It's a weird cognitive dissonance I have of this time period, because I really do find myself thinking of WWII in terms of the technology being extremely advanced (blame Robert Heinlein for his stories written shortly before and after the war), and the romance of American Ingenuity at work solving problems. Yet, when I see, for example, the radar oscilloscope that was actually in use at the time, I cannot get over the bakelite, the steel and just the size of the thing. Consider that we can look at a computer-processed image of weather radar superimposed on a digital map on our phones. Now, consider that the radarman of 1941 looked for blips (changes in amplitude of the signal) on an oscilloscope to detect incoming air traffic. Yet, to me, that radar seems super advanced to me.

This is what going to Pearl Harbor makes me ponder. I acknowledge the horrors of war and the hell that people went through at that time, but it's hard to make it personal for me; my grandparents didn't and don't talk about it much.
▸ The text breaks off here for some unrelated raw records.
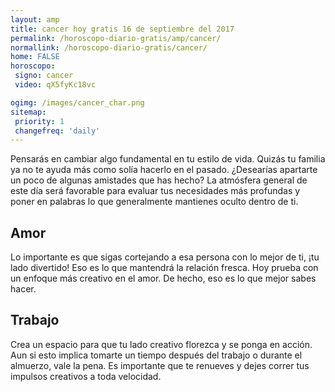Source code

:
 ```yaml
---
layout: amp
title: cancer hoy gratis 16 de septiembre del 2017 
permalink: /horoscopo-diario-gratis/amp/cancer/
normallink: /horoscopo-diario-gratis/cancer/
home: FALSE
horoscopo:
 signo: cancer
 video: qX5fyKc18vc

ogimg: /images/cancer_char.png
sitemap:
 priority: 1
 changefreq: 'daily'
---
```



Pensarás en cambiar algo fundamental en tu estilo de vida. Quizás tu familia ya no te ayuda más como solía hacerlo en el pasado. ¿Desearías apartarte un poco de algunas amistades que has hecho? La atmósfera general de este día será favorable para evaluar tus necesidades más profundas y poner en palabras lo que generalmente mantienes oculto dentro de ti.

## Amor

Lo importante es que sigas cortejando a esa persona con lo mejor de ti, ¡tu lado divertido! Eso es lo que mantendrá la relación fresca. Hoy prueba con un enfoque más creativo en el amor. De hecho, eso es lo que mejor sabes hacer.

## Trabajo

Crea un espacio para que tu lado creativo florezca y se ponga en acción. Aun si esto implica tomarte un tiempo después del trabajo o durante el almuerzo, vale la pena. Es importante que te renueves y dejes correr tus impulsos creativos a toda velocidad.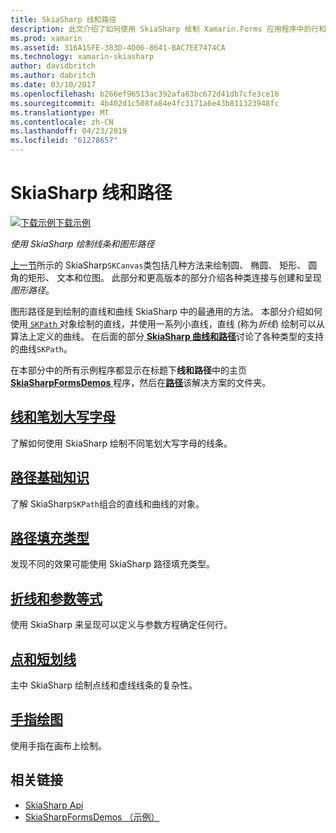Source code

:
 ```yaml
---
title: SkiaSharp 线和路径
description: 此文介绍了如何使用 SkiaSharp 绘制 Xamarin.Forms 应用程序中的行和图形路径，此示例代码进行了演示。
ms.prod: xamarin
ms.assetid: 316A15FE-383D-4D06-8641-BAC7EE7474CA
ms.technology: xamarin-skiasharp
author: davidbritch
ms.author: dabritch
ms.date: 03/10/2017
ms.openlocfilehash: b266ef96513ac392afa83bc672d41db7cfe3ce16
ms.sourcegitcommit: 4b402d1c508fa84e4fc3171a6e43b811323948fc
ms.translationtype: MT
ms.contentlocale: zh-CN
ms.lasthandoff: 04/23/2019
ms.locfileid: "61278657"
---
```

# <a name="skiasharp-lines-and-paths"></a>SkiaSharp 线和路径

[![下载示例](~/media/shared/download.png)下载示例](https://developer.xamarin.com/samples/xamarin-forms/SkiaSharpForms/Demos/)

_使用 SkiaSharp 绘制线条和图形路径_

[上一节](~/xamarin-forms/user-interface/graphics/skiasharp/basics/index.md)所示的 SkiaSharp`SKCanvas`类包括几种方法来绘制圆、 椭圆、 矩形、 圆角的矩形、 文本和位图。 此部分和更高版本的部分介绍各种类连接与创建和呈现*图形路径*。

图形路径是到绘制的直线和曲线 SkiaSharp 中的最通用的方法。 本部分介绍如何使用[ `SKPath` ](xref:SkiaSharp.SKPath)对象绘制的直线，并使用一系列小直线，直线 (称为*折线*) 绘制可以从算法上定义的曲线。 在后面的部分[ **SkiaSharp 曲线和路径**](../curves/index.md)讨论了各种类型的支持的曲线`SKPath`。

在本部分中的所有示例程序都显示在标题下**线和路径**中的主页[ **SkiaSharpFormsDemos** ](https://developer.xamarin.com/samples/xamarin-forms/SkiaSharpForms/Demos/)程序，然后在[**路径**](https://github.com/xamarin/xamarin-forms-samples/tree/master/SkiaSharpForms/Demos/Demos/SkiaSharpFormsDemos/Paths)该解决方案的文件夹。

## <a name="lines-and-stroke-capslinesmd"></a>[线和笔划大写字母](lines.md)

了解如何使用 SkiaSharp 绘制不同笔划大写字母的线条。

## <a name="path-basicspathsmd"></a>[路径基础知识](paths.md)

了解 SkiaSharp`SKPath`组合的直线和曲线的对象。

## <a name="the-path-fill-typesfill-typesmd"></a>[路径填充类型](fill-types.md)

发现不同的效果可能使用 SkiaSharp 路径填充类型。

## <a name="polylines-and-parametric-equationspolylinesmd"></a>[折线和参数等式](polylines.md)

使用 SkiaSharp 来呈现可以定义与参数方程确定任何行。

## <a name="dots-and-dashesdotsmd"></a>[点和短划线](dots.md)

主中 SkiaSharp 绘制点线和虚线线条的复杂性。

## <a name="finger-paintingfinger-paintmd"></a>[手指绘图](finger-paint.md)

使用手指在画布上绘制。


## <a name="related-links"></a>相关链接

- [SkiaSharp Api](https://docs.microsoft.com/dotnet/api/skiasharp)
- [SkiaSharpFormsDemos （示例）](https://developer.xamarin.com/samples/xamarin-forms/SkiaSharpForms/Demos/)
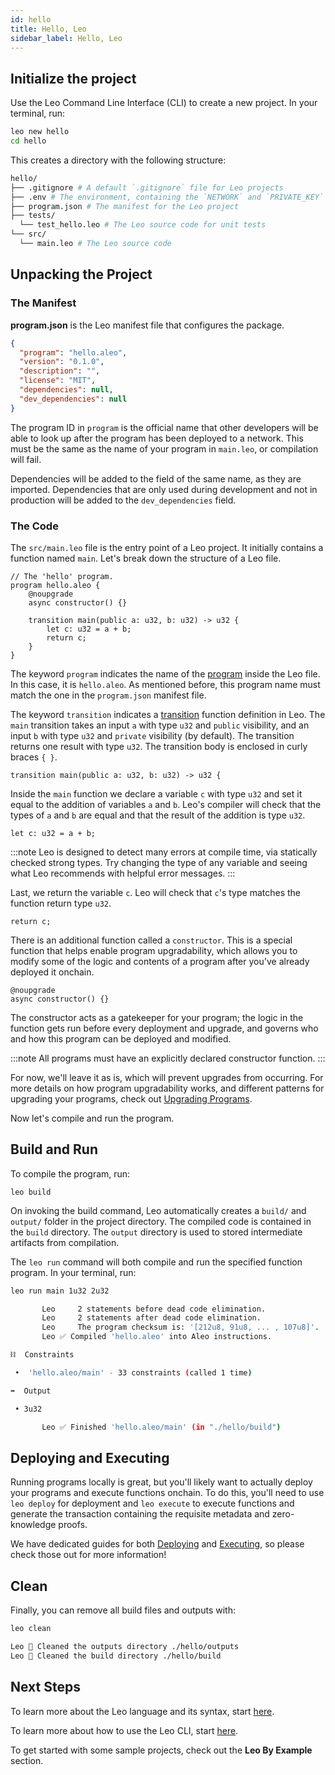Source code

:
 ```yaml
---
id: hello
title: Hello, Leo
sidebar_label: Hello, Leo
---
```

[general tags]: # (hello_leo, starter_project)

## Initialize the project

Use the Leo Command Line Interface (CLI) to create a new project.
In your terminal, run:
```bash
leo new hello
cd hello
```

This creates a directory with the following structure:

```bash
hello/
├── .gitignore # A default `.gitignore` file for Leo projects
├── .env # The environment, containing the `NETWORK` and `PRIVATE_KEY` variables.
├── program.json # The manifest for the Leo project
├── tests/
  └── test_hello.leo # The Leo source code for unit tests
└── src/
  └── main.leo # The Leo source code
```


## Unpacking the Project

### The Manifest

**program.json** is the Leo manifest file that configures the package.
```json title="program.json"
{
  "program": "hello.aleo",
  "version": "0.1.0",
  "description": "",
  "license": "MIT",
  "dependencies": null,
  "dev_dependencies": null
}
```

The program ID in `program` is the official name that other developers will be able to look up after the program has been deployed to a network.  This must be the same as the name of your program in `main.leo`, or compilation will fail.


Dependencies will be added to the field of the same name, as they are imported.  Dependencies that are only used during development and not in production will be added to the `dev_dependencies` field.

### The Code
The `src/main.leo` file is the entry point of a Leo project. It initially contains a function named `main`.
Let's break down the structure of a Leo file.
```leo title="src/main.leo" showLineNumbers
// The 'hello' program.
program hello.aleo {
    @noupgrade
    async constructor() {}

    transition main(public a: u32, b: u32) -> u32 {
        let c: u32 = a + b;
        return c;
    }
}
```

The keyword `program` indicates the name of the [program](./../language/02_structure.md#program-scope) inside the Leo file.  In this case, it is `hello.aleo`.  As mentioned before, this program name must match the one in the  `program.json` manifest file.

The keyword `transition` indicates a [transition](./../language/02_structure.md#transition-function) function definition in Leo.
The `main` transition takes an input `a` with type `u32` and `public` visibility, and an input `b` with type `u32` and `private` visibility (by default).
The transition returns one result with type `u32`.
The transition body is enclosed in curly braces `{ }`. 
```leo
transition main(public a: u32, b: u32) -> u32 {
```

Inside the `main` function we declare a variable `c` with type `u32` and set it equal to the addition of variables `a` and `b`.
Leo's compiler will check that the types of `a` and `b` are equal and that the result of the addition is type `u32`.
```leo
let c: u32 = a + b;
```

:::note
Leo is designed to detect many errors at compile time, via statically checked strong types.
Try changing the type of any variable and seeing what Leo recommends with helpful error messages.
:::

Last, we return the variable `c`.
Leo will check that `c`'s type matches the function return type `u32`.
```leo
return c;
```

There is an additional function called a `constructor`.  This is a special function that helps enable program upgradability, which allows you to modify some of the logic and contents of a program after you've already deployed it onchain.  

```leo
@noupgrade
async constructor() {}
```

The constructor acts as a gatekeeper for your program; the logic in the function gets run before every deployment and upgrade, and governs who and how this program can be deployed and modified.  


:::note
All programs must have an explicitly declared constructor function.
:::

For now, we'll leave it as is, which will prevent upgrades from occurring. For more details on how program upgradability works, and different patterns for upgrading your programs, check out [Upgrading Programs](./../guides/10_program_upgradability.md).


Now let's compile and run the program.

## Build and Run 

To compile the program, run:
```
leo build
```
 
On invoking the build command, Leo automatically creates a `build/⁠` and `output/`⁠ folder in the project directory. The compiled code is contained in the `build` directory. The `output` directory is used to stored intermediate artifacts from compilation. 


The `leo run` command will both compile and run the specified function program.
In your terminal, run:
```bash
leo run main 1u32 2u32
```

```bash title="console output:"
       Leo     2 statements before dead code elimination.
       Leo     2 statements after dead code elimination.
       Leo     The program checksum is: '[212u8, 91u8, ... , 107u8]'.
       Leo ✅ Compiled 'hello.aleo' into Aleo instructions.

⛓  Constraints

 •  'hello.aleo/main' - 33 constraints (called 1 time)

➡️  Output

 • 3u32

       Leo ✅ Finished 'hello.aleo/main' (in "./hello/build")
```

## Deploying and Executing
Running programs locally is great, but you'll likely want to actually deploy your programs and execute functions onchain.  To do this, you'll need to use `leo deploy` for deployment and `leo execute` to execute functions and generate the transaction containing the requisite metadata and zero-knowledge proofs.

We have dedicated guides for both [Deploying](./../guides/03_deploying.md) and [Executing](./../guides/04_executing.md), so please check those out for more information!


## Clean
Finally, you can remove all build files and outputs with:
```bash
leo clean
```

```bash title="console output:"
Leo 🧹 Cleaned the outputs directory ./hello/outputs
Leo 🧹 Cleaned the build directory ./hello/build
```


## Next Steps

To learn more about the Leo language and its syntax, start [here](./../language/00_overview.md).

To learn more about how to use the Leo CLI, start [here](./../cli/00_overview.md).

To get started with some sample projects, check out the **Leo By Example** section.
My mom's dad largely missed it; he was born in 1925, and spent the last couple of years of the war training in the AAF, but it ended before his training did. My dad's dad spent some time in the pacific (Guam specifically), but the only thing I know of what he did was that he and his buddies squashed pennies, and they saw some action there.

So, what I know of WWII, I learned from reading and watching the history channel et al. In any case, Pearl Harbor was sobering. Again.